INSTRUCTIONS FOR THE TASK> Look over the lines below. Report each one that includes the string "tech".

(Rendered images with source text)
*** Begin section ***

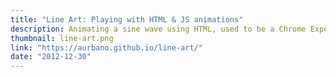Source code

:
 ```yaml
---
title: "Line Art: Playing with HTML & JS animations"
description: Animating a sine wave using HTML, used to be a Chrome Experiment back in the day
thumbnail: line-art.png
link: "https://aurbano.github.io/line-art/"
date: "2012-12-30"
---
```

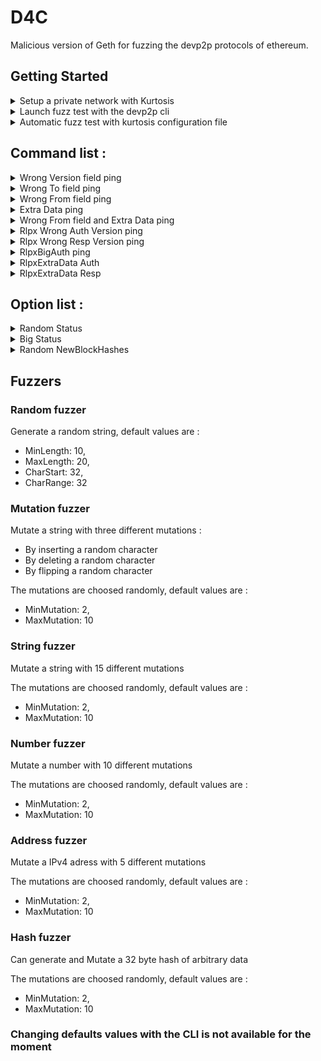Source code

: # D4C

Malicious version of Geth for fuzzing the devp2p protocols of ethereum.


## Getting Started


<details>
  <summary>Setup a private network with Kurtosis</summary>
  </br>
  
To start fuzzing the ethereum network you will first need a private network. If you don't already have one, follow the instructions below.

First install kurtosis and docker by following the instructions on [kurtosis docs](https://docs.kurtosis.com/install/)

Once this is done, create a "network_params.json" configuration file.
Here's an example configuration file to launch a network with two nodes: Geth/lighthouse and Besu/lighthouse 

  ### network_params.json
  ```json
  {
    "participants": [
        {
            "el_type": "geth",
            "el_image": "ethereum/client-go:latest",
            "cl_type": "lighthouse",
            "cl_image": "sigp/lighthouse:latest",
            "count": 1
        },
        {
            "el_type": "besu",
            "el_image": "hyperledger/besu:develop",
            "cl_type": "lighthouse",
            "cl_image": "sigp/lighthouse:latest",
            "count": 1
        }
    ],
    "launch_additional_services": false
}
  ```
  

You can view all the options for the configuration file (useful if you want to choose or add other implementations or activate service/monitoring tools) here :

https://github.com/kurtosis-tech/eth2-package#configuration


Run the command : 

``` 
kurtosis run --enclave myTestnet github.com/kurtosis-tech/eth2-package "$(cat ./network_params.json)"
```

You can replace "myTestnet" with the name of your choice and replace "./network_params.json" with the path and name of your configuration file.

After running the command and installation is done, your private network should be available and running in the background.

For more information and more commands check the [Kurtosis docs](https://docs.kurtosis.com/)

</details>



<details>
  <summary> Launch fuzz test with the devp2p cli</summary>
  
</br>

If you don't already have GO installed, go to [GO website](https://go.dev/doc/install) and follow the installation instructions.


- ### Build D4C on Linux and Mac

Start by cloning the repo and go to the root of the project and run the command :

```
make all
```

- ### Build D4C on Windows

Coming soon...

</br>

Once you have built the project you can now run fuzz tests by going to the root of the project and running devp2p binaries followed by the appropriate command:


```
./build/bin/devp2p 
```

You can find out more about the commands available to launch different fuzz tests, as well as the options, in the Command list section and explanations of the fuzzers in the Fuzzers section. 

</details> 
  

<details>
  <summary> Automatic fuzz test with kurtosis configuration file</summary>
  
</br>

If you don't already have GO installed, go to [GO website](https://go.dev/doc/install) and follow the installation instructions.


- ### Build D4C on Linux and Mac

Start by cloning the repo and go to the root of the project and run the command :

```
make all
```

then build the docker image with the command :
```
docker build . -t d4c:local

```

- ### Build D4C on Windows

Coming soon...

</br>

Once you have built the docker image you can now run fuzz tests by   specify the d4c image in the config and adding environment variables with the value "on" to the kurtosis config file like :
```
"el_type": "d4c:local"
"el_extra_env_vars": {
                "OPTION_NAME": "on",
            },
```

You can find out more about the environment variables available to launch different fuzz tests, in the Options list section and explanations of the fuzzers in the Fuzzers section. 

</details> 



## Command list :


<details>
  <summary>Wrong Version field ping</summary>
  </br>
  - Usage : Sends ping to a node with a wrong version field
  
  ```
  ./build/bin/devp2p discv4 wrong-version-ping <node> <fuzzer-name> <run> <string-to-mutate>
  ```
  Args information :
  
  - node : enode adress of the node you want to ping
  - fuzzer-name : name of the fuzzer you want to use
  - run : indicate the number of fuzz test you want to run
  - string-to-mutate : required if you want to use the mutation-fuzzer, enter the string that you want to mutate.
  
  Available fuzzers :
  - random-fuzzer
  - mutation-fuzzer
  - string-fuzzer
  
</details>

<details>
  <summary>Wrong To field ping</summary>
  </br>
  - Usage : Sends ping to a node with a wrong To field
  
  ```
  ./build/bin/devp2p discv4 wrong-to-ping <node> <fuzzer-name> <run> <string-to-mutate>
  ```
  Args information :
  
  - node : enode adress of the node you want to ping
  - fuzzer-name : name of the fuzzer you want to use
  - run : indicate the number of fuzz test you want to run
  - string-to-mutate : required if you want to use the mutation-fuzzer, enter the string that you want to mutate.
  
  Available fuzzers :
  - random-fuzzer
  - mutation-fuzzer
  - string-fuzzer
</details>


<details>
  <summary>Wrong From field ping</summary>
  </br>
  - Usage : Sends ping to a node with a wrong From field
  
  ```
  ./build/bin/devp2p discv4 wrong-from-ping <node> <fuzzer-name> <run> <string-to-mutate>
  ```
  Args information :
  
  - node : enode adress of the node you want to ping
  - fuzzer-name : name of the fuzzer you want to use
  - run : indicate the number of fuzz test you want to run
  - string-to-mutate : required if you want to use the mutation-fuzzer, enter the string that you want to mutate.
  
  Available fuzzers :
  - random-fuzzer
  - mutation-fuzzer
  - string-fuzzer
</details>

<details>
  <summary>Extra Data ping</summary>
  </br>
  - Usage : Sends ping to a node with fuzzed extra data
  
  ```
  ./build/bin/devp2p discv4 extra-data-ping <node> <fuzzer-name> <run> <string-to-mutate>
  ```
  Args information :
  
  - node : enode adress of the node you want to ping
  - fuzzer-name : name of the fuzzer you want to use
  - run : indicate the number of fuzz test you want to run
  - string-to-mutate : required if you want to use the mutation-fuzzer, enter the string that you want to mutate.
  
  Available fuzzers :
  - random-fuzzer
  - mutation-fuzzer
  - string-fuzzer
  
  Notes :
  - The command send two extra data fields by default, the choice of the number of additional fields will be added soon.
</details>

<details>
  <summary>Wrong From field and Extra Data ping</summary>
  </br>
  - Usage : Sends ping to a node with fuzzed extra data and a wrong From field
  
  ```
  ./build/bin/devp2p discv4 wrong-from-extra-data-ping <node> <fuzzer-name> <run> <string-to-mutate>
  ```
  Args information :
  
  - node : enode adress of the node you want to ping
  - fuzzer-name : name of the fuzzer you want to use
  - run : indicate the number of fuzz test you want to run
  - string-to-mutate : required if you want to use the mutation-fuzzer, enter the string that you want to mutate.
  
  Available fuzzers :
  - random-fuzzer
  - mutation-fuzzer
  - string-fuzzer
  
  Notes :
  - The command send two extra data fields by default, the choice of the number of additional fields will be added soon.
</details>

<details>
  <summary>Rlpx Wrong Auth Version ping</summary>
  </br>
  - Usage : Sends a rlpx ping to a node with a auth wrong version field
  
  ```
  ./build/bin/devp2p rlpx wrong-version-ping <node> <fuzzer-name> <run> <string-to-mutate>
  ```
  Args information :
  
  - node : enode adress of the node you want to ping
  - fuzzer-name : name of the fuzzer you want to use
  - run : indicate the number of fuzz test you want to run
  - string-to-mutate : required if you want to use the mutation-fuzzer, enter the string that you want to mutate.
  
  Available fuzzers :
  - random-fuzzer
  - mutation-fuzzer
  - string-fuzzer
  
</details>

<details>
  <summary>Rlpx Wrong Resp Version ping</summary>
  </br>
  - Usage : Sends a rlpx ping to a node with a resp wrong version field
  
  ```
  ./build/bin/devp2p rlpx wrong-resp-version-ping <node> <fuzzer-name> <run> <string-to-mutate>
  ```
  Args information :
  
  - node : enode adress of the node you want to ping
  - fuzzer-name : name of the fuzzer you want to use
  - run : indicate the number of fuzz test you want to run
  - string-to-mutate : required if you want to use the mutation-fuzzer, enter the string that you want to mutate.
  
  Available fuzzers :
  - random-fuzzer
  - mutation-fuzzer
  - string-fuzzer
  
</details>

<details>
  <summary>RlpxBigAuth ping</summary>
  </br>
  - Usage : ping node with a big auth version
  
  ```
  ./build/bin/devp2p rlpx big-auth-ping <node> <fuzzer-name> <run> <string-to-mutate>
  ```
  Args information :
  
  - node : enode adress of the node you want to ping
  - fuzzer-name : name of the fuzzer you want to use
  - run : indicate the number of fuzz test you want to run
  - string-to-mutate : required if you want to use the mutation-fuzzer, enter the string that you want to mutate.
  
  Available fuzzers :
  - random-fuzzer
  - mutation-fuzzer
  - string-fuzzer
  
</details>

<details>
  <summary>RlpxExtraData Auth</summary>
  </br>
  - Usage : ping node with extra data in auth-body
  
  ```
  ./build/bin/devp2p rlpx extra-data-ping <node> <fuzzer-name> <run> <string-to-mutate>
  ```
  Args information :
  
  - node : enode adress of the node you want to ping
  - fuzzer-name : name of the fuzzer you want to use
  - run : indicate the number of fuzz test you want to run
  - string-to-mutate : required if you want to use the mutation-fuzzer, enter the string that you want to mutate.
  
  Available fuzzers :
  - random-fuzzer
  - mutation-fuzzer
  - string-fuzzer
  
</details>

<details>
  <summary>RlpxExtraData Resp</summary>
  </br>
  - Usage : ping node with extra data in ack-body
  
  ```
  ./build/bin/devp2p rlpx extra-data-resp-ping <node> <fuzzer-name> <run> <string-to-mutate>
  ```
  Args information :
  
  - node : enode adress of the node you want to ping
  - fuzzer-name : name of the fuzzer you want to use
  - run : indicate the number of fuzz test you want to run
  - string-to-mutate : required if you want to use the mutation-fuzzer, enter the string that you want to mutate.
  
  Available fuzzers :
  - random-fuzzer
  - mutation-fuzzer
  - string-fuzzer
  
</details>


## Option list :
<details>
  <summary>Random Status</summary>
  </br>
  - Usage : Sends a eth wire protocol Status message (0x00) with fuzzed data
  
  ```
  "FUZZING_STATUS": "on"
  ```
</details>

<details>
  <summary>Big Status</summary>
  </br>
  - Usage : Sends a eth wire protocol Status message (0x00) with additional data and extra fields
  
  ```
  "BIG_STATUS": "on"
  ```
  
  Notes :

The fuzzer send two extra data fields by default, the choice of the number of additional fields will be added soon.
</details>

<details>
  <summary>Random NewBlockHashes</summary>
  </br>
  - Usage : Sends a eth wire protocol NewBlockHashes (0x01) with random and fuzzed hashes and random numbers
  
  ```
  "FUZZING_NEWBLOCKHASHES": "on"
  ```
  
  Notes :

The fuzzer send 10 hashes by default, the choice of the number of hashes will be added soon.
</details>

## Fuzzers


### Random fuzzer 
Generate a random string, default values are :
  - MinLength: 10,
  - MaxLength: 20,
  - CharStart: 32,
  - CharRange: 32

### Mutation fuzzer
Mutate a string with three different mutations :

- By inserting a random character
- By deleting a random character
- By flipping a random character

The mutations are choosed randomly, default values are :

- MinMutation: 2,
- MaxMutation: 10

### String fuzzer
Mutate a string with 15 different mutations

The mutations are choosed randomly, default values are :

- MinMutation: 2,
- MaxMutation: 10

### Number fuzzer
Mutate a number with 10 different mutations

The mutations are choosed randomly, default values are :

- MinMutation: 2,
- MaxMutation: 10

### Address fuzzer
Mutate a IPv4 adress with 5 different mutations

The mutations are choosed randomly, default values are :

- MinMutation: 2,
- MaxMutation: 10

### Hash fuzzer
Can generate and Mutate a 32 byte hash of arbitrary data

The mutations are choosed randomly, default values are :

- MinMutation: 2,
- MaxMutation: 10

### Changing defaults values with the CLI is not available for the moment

*** End section ***

WRITTEN RESPONSE>
https://github.com/kurtosis-tech/eth2-package#configuration
kurtosis run --enclave myTestnet github.com/kurtosis-tech/eth2-package "$(cat ./network_params.json)"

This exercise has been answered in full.